Friday, September 25, 2015

"this sucks"

I'm currently sitting on the bus that takes kids home after Wednesday night church. There are only two left, and I'll be dropped off back at my car. 

Pretty sure we covered all of east Knoxville in 30 minutes, and that's with seven of them getting off on the same stop! 

They lost a brother this week.
They lost a friend.
They lost a classmate, neighbor, cousin.

And until I had a ball player twice my size tell me "this sucks" I had no idea.
I had no idea how hard this would be.
I've seen death. I've suffered loss. But I've watched a lot more people suffer and die in surrounding communities, other than my own.

I had no idea. And my heart hurts. Because I am not the solution. And that is hard.

I'm pretty convinced I suck at offering the real solution too. Cause let's be real. The little white girl offering Jesus after you just lost your family isn't something I would want either.

                                                                               -

After having so many nightmares about identifying the body, you start to hate sleep. Or maybe sleep hates me. That is something I fear. That I haven't impacted the way I want. Or the way they think I have. I'm too late. It's impossible. They can't change. I don't have what it takes. And by now the Devil has made himself comfortable. Like he belongs inside me more than I do.

Push him out. Start over.
The sun wants to kiss me good morning, but getting up seems way harder than normal.
God is good. But how would they know unless I show them in the midst of all our own chaos.
Be strong.
I hear the words, and feel my body moving, I just don't feel the connection between the two.
I hate being robotic.

                                                                                -

Not everything is well.
Reality looks like the songs being prerecorded.
The face was filtered, and wiped of tears just moments before that picture got all the likes.
The meals were missed.
The prayers are hands clawing for something that looks like a silver lining.
I don't believe less.
I just have a lot more reasons to agree with his statement.
"This sucks"

The story goes on.
My eyes look through the grief like rain, searching for stars. They are still there. They never left.
Neither did You.
Joy.
My heart still beats, because this is their broken story, and I am their writer.
One day, they will see beyond their struggle, grief, rain. And they too will see the stars.

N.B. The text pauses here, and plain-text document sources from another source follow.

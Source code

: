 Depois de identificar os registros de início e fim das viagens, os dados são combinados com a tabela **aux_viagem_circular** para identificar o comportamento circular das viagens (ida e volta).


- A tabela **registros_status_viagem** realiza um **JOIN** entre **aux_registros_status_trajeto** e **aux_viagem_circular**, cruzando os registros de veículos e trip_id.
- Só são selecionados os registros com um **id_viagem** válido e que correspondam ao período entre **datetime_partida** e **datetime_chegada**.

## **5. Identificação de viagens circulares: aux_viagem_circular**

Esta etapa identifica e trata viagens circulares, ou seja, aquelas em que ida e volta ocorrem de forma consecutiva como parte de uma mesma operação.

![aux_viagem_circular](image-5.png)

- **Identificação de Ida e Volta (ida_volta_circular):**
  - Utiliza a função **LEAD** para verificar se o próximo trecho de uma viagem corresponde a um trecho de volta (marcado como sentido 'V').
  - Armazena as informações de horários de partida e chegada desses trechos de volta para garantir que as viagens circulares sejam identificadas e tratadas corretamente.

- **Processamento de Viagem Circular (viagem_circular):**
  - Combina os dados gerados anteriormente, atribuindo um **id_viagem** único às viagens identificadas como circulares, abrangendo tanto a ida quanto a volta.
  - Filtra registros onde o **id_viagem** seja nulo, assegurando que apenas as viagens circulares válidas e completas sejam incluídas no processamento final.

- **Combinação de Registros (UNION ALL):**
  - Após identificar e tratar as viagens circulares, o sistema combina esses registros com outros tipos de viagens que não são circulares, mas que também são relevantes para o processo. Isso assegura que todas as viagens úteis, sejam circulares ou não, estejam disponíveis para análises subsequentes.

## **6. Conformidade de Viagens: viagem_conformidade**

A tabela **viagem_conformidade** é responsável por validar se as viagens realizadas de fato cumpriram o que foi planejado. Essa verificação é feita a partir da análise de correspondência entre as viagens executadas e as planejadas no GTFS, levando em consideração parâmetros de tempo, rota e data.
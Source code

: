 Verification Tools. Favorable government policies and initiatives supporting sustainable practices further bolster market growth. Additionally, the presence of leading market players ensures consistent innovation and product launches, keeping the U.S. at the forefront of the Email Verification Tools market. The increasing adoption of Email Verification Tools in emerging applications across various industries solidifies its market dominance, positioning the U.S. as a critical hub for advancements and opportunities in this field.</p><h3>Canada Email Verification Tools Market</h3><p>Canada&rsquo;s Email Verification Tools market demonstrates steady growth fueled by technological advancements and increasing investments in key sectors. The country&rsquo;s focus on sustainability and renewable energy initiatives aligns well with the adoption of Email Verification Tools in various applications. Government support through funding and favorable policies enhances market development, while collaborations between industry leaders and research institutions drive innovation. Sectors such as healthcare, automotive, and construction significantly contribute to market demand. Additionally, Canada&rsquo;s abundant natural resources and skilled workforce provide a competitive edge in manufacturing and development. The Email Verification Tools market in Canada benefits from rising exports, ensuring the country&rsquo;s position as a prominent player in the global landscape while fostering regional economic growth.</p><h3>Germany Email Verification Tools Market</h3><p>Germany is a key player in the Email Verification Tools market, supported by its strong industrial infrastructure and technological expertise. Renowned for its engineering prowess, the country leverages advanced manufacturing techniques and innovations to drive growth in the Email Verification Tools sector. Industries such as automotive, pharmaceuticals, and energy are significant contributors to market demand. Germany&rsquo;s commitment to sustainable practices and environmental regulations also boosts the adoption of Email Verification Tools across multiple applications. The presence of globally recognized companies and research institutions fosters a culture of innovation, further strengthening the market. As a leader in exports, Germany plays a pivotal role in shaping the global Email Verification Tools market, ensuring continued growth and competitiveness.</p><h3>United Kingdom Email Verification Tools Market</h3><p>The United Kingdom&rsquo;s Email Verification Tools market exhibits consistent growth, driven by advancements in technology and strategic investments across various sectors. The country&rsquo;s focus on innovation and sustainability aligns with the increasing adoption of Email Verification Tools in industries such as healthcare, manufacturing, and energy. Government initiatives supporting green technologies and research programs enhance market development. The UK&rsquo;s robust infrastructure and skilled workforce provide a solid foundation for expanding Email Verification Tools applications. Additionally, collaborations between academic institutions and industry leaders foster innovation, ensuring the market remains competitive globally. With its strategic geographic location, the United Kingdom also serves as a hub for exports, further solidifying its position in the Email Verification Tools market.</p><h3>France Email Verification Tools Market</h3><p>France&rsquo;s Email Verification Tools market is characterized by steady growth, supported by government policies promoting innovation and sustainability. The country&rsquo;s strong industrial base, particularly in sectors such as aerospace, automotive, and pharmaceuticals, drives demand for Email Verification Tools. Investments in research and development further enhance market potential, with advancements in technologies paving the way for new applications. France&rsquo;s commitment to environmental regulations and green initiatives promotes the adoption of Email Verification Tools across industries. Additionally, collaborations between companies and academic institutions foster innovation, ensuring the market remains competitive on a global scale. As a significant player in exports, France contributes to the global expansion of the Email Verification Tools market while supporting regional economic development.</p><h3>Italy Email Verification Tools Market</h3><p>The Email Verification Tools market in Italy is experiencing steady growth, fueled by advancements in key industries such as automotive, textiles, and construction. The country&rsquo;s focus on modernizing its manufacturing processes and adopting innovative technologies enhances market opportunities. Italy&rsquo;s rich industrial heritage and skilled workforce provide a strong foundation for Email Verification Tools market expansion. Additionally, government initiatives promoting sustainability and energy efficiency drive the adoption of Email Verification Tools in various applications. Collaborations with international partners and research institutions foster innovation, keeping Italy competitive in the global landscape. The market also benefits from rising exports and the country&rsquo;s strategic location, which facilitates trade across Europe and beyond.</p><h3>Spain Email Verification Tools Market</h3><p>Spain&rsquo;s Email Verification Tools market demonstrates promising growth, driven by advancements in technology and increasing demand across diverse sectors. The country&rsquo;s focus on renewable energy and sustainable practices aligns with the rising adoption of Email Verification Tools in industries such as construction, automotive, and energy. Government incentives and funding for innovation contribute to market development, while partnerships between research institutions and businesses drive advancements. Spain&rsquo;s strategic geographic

Thursday, September 17, 2015

I Won't Be Put On Mute

If it's not one thing, it's another.
Oppression.
Opposition.
Others hateful words.
Failures are adding up, and the victories are small and few.
I have more doubts in what I am doing here, and if it's worth it.
Sin.
Satan.
Selling me a campaign, to believe more in evil, than the Holy. 
The second we catch a break and think we are doing something good, people want to step on it, and remind us that, we are the minority.
I want to say "yeah, we are... were the only ones living like Christ." But that would just be real petty ish wouldn't? So WE have to keep it classy... cause WE will be the ones sent to the office. 
Bull.

There is a reason people chose to just be silent. 
They are sick of their voices being put on mute.
News flash. 
I won't be put on mute. 
That's why I'm here. On earth.
To be the badass with a mega phone as a mouth. 
Refusing to let the minority, the children, the broken, the forcibly mute, the urban, the refugees, the people of God, be forgotten. 
Sometimes I really suck at my job.
Sometimes I get caught up in the little things, things that are put in front of me as a distraction. 
Seemingly good things, people, events, etc.
At the end of the day though, they are part of the problem.
This week my heart was ripped apart, 
Over and over again.
Peoples voices weren't heard.
Words were put in mouths that didn't belong. 
Loved ones were too far away, broken.
Yet, I still see the light.
Because that's the kind of hold He has on me,
I just wonder if you have that same feeling... or if you've somehow put Him on mute too.

This isn't a list of hate filled observations, or a statement of how I have been knocked down and wounded. 
This is a battle cry
And I have called roll. 
Seen who will measure up. 
To the ones who played spy, only to know where the Achilles heel was.
Remember what you chose. 
Remember whose voice you tried to put on mute
News flash.
I won't be put on mute

Friday, September 4, 2015

the sun still rose

this is the part of the story people don't want you to know about.

the struggle.
the parts that get rough and dirty.
the sin.

this is the part of the story where I get quiet.

because this isn't a victory... yet.
the potential is there, sure.

I have to remind myself to breathe in and out.
this part of the story wants me to forget.

this is the part of the story where the ghosts are real, and the people are fake.

but the sun still rose today.
and that gives me hope that joy lies in the pages unseen.